When the scandal first broke, various health officials pooh-poohed Speaker’s claims that he had been repeatedly told that he posed no threat to anyone. Yet Speaker’s father surreptitiously taped one of the conversations, in which Dr. Eric Benning, medical director of the Fulton County health department, clearly tells Speaker "because of the fact that you actually are not contagious, there’s no reason for you to be sequestered," and "As far as we can tell, you are not a threat to anybody right now."

Further proof that Speaker honestly believed he wasn’t putting anyone in danger: Both sets of parents were present at the wedding, and he kissed his new bride on the mouth! And it’s not just that these were six woefully ignorant people. In an ironic twist, Speaker’s new father-in-law has a Ph.D. in microbiology and is a CDC expert in…drumroll please…tuberculosis! (You couldn’t have made this stuff up.)

Now at this point in the saga, the CDC got a hold of Speaker and told him his strain of TB was more drug resistant than previously thought, and that he needed to either book a $100,000 private jet home (at his expense) or check himself into an Italian facility "indefinitely." Again, he wasn’t told he was contagious; they advised him to take a walk and go to dinner before turning himself in.

Yes, at this point Speaker and his new bride definitely flouted their orders, and booked a flight to Canada (to avoid the US "no-fly" list), and then drove a rental car through border security without (they claim) lying about their identities. Before his trip, Speaker had been told that treatment in Denver was his one shot for survival, and he was afraid being detained in Italy would be a death sentence.

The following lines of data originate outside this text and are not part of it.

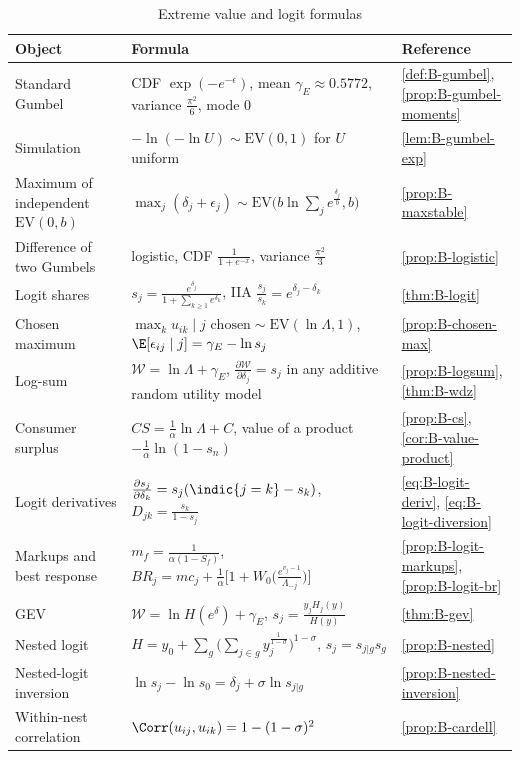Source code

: \begin{table}[!tb]
\centering
\caption{Extreme value and logit formulas}\label{tab:B-ev}
\footnotesize
\renewcommand{\arraystretch}{1.35}
\begin{tabularx}{\textwidth}{@{}>{\raggedright\arraybackslash}p{3.7cm}>{\raggedright\arraybackslash}X>{\raggedright\arraybackslash}p{2.6cm}@{}}
\toprule
Object & Formula & Reference \\
\midrule
Standard Gumbel & CDF $\exp(-e^{-\epsilon})$, mean $\gamma_E \approx 0.5772$, variance $\frac{\pi^2}{6}$, mode $0$ &
  \cref{def:B-gumbel}, \cref{prop:B-gumbel-moments} \\
Simulation & $-\ln(-\ln U) \sim \mathrm{EV}(0, 1)$ for $U$ uniform & \cref{lem:B-gumbel-exp} \\
Maximum of independent $\mathrm{EV}(0, b)$ & $\max_j(\delta_j + \epsilon_j) \sim \mathrm{EV}\big(b\ln\sum_je^{\frac{\delta_j}{b}}, b\big)$ &
  \cref{prop:B-maxstable} \\
Difference of two Gumbels & logistic, CDF $\frac{1}{1 + e^{-x}}$, variance $\frac{\pi^2}{3}$ & \cref{prop:B-logistic} \\
Logit shares & $s_j = \frac{e^{\delta_j}}{1 + \sum_{k \geq 1}e^{\delta_k}}$, IIA $\frac{s_j}{s_k} = e^{\delta_j - \delta_k}$ &
  \cref{thm:B-logit} \\
Chosen maximum & $\max_ku_{ik} \mid j \text{ chosen} \sim \mathrm{EV}(\ln\Lambda, 1)$,
  $\E[\epsilon_{ij} \mid j] = \gamma_E - \ln s_j$ & \cref{prop:B-chosen-max} \\
Log-sum & $\mathcal{W} = \ln\Lambda + \gamma_E$, $\frac{\partial\mathcal{W}}{\partial\delta_j} = s_j$ in any additive random utility model &
  \cref{prop:B-logsum}, \cref{thm:B-wdz} \\
Consumer surplus & $CS = \frac{1}{\alpha}\ln\Lambda + C$, value of a product $-\frac{1}{\alpha}\ln(1 - s_n)$ &
  \cref{prop:B-cs}, \cref{cor:B-value-product} \\
Logit derivatives & $\frac{\partial s_j}{\partial\delta_k} = s_j(\indic\{j = k\} - s_k)$, $D_{jk} = \frac{s_k}{1 - s_j}$ &
  \eqref{eq:B-logit-deriv}, \eqref{eq:B-logit-diversion} \\
Markups and best response & $m_f = \frac{1}{\alpha(1 - S_f)}$, $BR_j = mc_j + \frac{1}{\alpha}\big[1 + W_0\big(\frac{e^{v_j - 1}}{\Lambda_{-j}}\big)\big]$ &
  \cref{prop:B-logit-markups}, \cref{prop:B-logit-br} \\
GEV & $\mathcal{W} = \ln H(e^\delta) + \gamma_E$, $s_j = \frac{y_jH_j(y)}{H(y)}$ & \cref{thm:B-gev} \\
Nested logit & $H = y_0 + \sum_g\big(\sum_{j \in g}y_j^{\frac{1}{1 - \sigma}}\big)^{1 - \sigma}$, $s_j = s_{j|g}s_g$ &
  \cref{prop:B-nested} \\
Nested-logit inversion & $\ln s_j - \ln s_0 = \delta_j + \sigma\ln s_{j|g}$ & \cref{prop:B-nested-inversion} \\
Within-nest correlation & $\Corr(u_{ij}, u_{ik}) = 1 - (1 - \sigma)^2$ & \cref{prop:B-cardell} \\
\bottomrule
\end{tabularx}


\end{table}
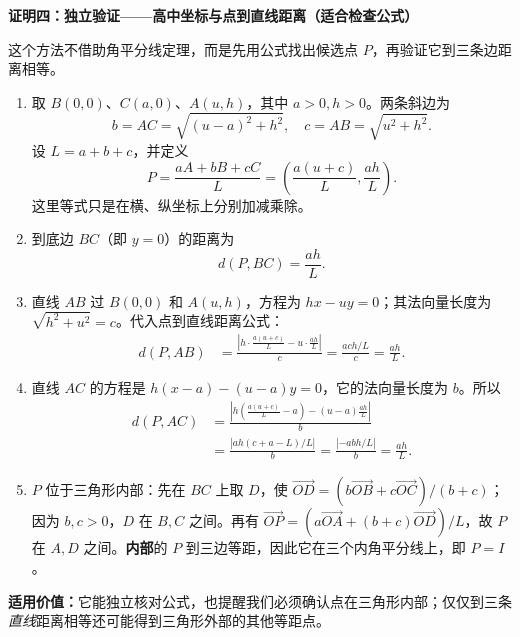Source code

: \begin{proofbox}
\textbf{证明四：独立验证——高中坐标与点到直线距离（适合检查公式）}

这个方法不借助角平分线定理，而是先用公式找出候选点 $P$，再验证它到三条边距离相等。
\begin{enumerate}
\item 取 $B(0,0)$、$C(a,0)$、$A(u,h)$，其中 $a>0,h>0$。两条斜边为
\[
b=AC=\sqrt{(u-a)^2+h^2},\quad
c=AB=\sqrt{u^2+h^2}.
\]
设 $L=a+b+c$，并定义
\[
P=\frac{aA+bB+cC}{L}
=\left(\frac{a(u+c)}{L},\frac{ah}{L}\right).
\]
这里等式只是在横、纵坐标上分别加减乘除。
\item 到底边 $BC$（即 $y=0$）的距离为
\[d(P,BC)=\frac{ah}{L}.\]
\item 直线 $AB$ 过 $B(0,0)$ 和 $A(u,h)$，方程为 $hx-uy=0$；其法向量长度为 $\sqrt{h^2+u^2}=c$。代入点到直线距离公式：
\[
\begin{aligned}
d(P,AB)&=\frac{\left|h\cdot\frac{a(u+c)}L-u\cdot\frac{ah}L\right|}{c}
=\frac{ach/L}{c}=\frac{ah}{L}.
\end{aligned}
\]
\item 直线 $AC$ 的方程是 $h(x-a)-(u-a)y=0$，它的法向量长度为 $b$。所以
\[
\begin{aligned}
d(P,AC)&=\frac{\left|h\left(\frac{a(u+c)}L-a\right)-(u-a)\frac{ah}L\right|}{b}\\
&=\frac{|ah(c+a-L)/L|}{b}
=\frac{|{-abh/L}|}{b}=\frac{ah}{L}.
\end{aligned}
\]
\item $P$ 位于三角形内部：先在 $BC$ 上取 $D$，使
$\vec{OD}=(b\vec{OB}+c\vec{OC})/(b+c)$；因为 $b,c>0$，$D$ 在 $B,C$ 之间。再有
$\vec{OP}=(a\vec{OA}+(b+c)\vec{OD})/L$，故 $P$ 在 $A,D$ 之间。\textbf{内部}的 $P$ 到三边等距，因此它在三个内角平分线上，即 $P=I$。
\end{enumerate}
\textbf{适用价值：}它能独立核对公式，也提醒我们必须确认点在三角形内部；仅仅到三条\emph{直线}距离相等还可能得到三角形外部的其他等距点。
\end{proofbox}

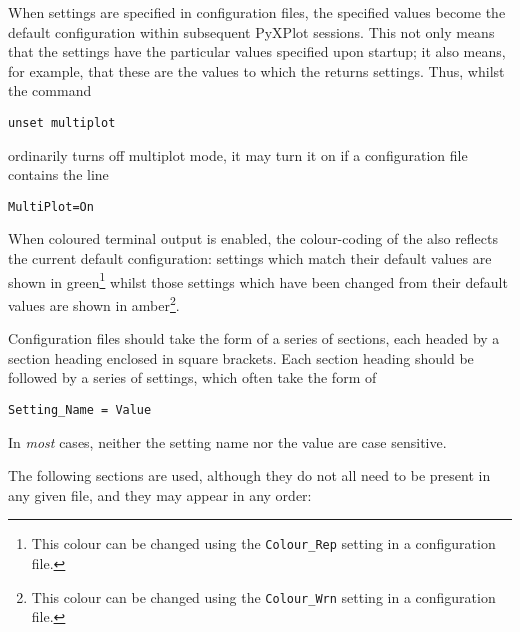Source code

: When settings are specified in configuration files, the specified values become
the default configuration within subsequent PyXPlot sessions. This not only
means that the settings have the particular values specified upon startup; it
also means, for example, that these are the values to which the 
returns settings. Thus, whilst the command
\begin{verbatim}
unset multiplot
\end{verbatim}
ordinarily turns off multiplot mode, it may turn it on if a configuration file
contains the line
\begin{verbatim}
MultiPlot=On
\end{verbatim}
When coloured terminal output is enabled, the colour-coding of the
 also reflects the current default configuration: settings which
match their default values are shown in green\footnote{This colour can be
changed using the {\tt Colour\_Rep} setting in a configuration file.} whilst
those settings which have been changed from their default values are shown in
amber\footnote{This colour can be changed using the {\tt Colour\_Wrn} setting
in a configuration file.}.

Configuration files should take the form of a series of sections, each headed
by a section heading enclosed in square brackets. Each section heading should
be followed by a series of settings, which often take the form of
\begin{verbatim}
Setting_Name = Value
\end{verbatim}
In {\it most} cases, neither the setting name nor the value are case sensitive.

The following sections are used, although they do not all need to be present in
any given file, and they may appear in any order:

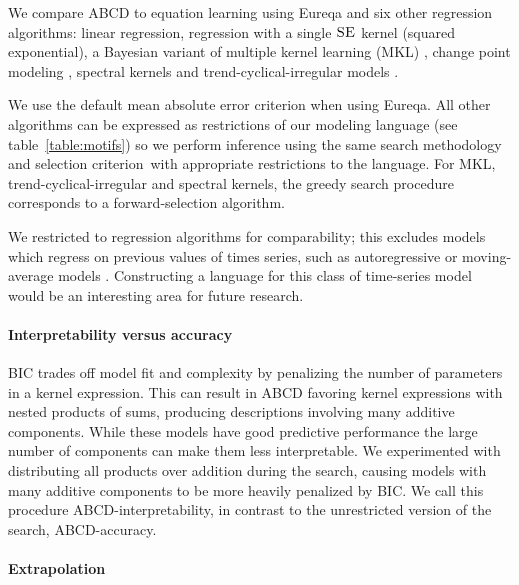 \documentclass[letterpaper]{article}
\newcommand{\procedurename}{ABCD}
\begin{document}
We compare \procedurename{} to equation learning using Eureqa \citep{Eureqa} and six other regression algorithms: linear regression, \gp{} regression with a single ${\textsc{SE}}$ kernel (squared exponential), a Bayesian variant of multiple kernel learning (MKL) \citep{bach2004multiple}, change point modeling
\citep{garnett2010sequential, FoxDunson:NIPS2012}, spectral kernels \citep{WilAda13} and trend-cyclical-irregular models \citep[e.g.][]{lind2006basic}.

We use the default mean absolute error criterion when using Eureqa.
All other algorithms can be expressed as restrictions of our modeling language (see table~\ref{table:motifs}) so we perform inference using the same search methodology and selection criterion\footnotemark~with appropriate restrictions to the language.
For MKL, trend-cyclical-irregular and spectral kernels, the greedy search procedure corresponds to a forward-selection algorithm. 

We restricted to regression algorithms for comparability; this excludes models which regress on previous values of times series, such as autoregressive or moving-average models \citep[e.g.][]{box2013time}.
Constructing a language for this class of time-series model would be an interesting area for future research.

\paragraph{Interpretability versus accuracy}

BIC trades off model fit and complexity by penalizing the number of parameters in a kernel expression.
This can result in \procedurename{} favoring kernel expressions with nested products of sums, producing descriptions involving many additive components.
While these models have good predictive performance the large number of components can make them less interpretable.
We experimented with distributing all products over addition during the search, causing models with many additive components to be more heavily penalized by BIC.
We call this procedure \procedurename{}-interpretability, in contrast to the unrestricted version of the search, \procedurename{}-accuracy.

\paragraph{Extrapolation}
\end{document}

Now I ask, how in the world does this sordid tale justify more money and power for the CDC and other health officials? Suppose things had gone the opposite way, and that the feds had successfully coordinated with the airlines to prevent Speaker from flying to or from Europe. Surely newspaper editorialists would’ve congratulated the government on a job well done, and thanked their lucky stars that our society places limits on people’s individual liberties.

So then why is it that when the government botches the job, again the conclusion is the same — to wit, we need the government to take away more liberties? If the government is so incompetent that it didn’t even catch the newlyweds as they crossed the border from Canada through a regular checkpoint, why should we trust it to protect us from future outbreaks of contagious diseases?

Make no mistake, if the government didn’t arrogate to itself the right to handle these life-or-death issues, the free market would fill the void. In a purely capitalist setup, it would be horrible for business if an airline allowed infectious passengers to fly internationally. Yet in today’s world, airlines won’t be punished for this carelessness, since travelers will assume "the government takes care of that type of thing." How many readers even know which airline Andrew Speaker used?

Some readers might object and say, "Wait a minute! Yes, the government fumbled the ball on this one, but so did the private airline. Neither agency prevented Speaker from putting people in danger."

But this isn’t true. Suppose airline carriers instituted their own passenger rating system, and declined service to those it deemed infectious (or terrorist risks, for that matter). If these people were A-OK according to the government’s list, then they could easily sue for baseless discrimination. So we see, the way the system works right now, if the government gets involved in something, it doesn’t just supplement — it takes over.

The government botches just about everything it touches, whether it’s schools, housing projects, reconstructing Iraq, or keeping the public safe from TB. Maybe it’s time we quarantined the CDC and let the free market take a shot.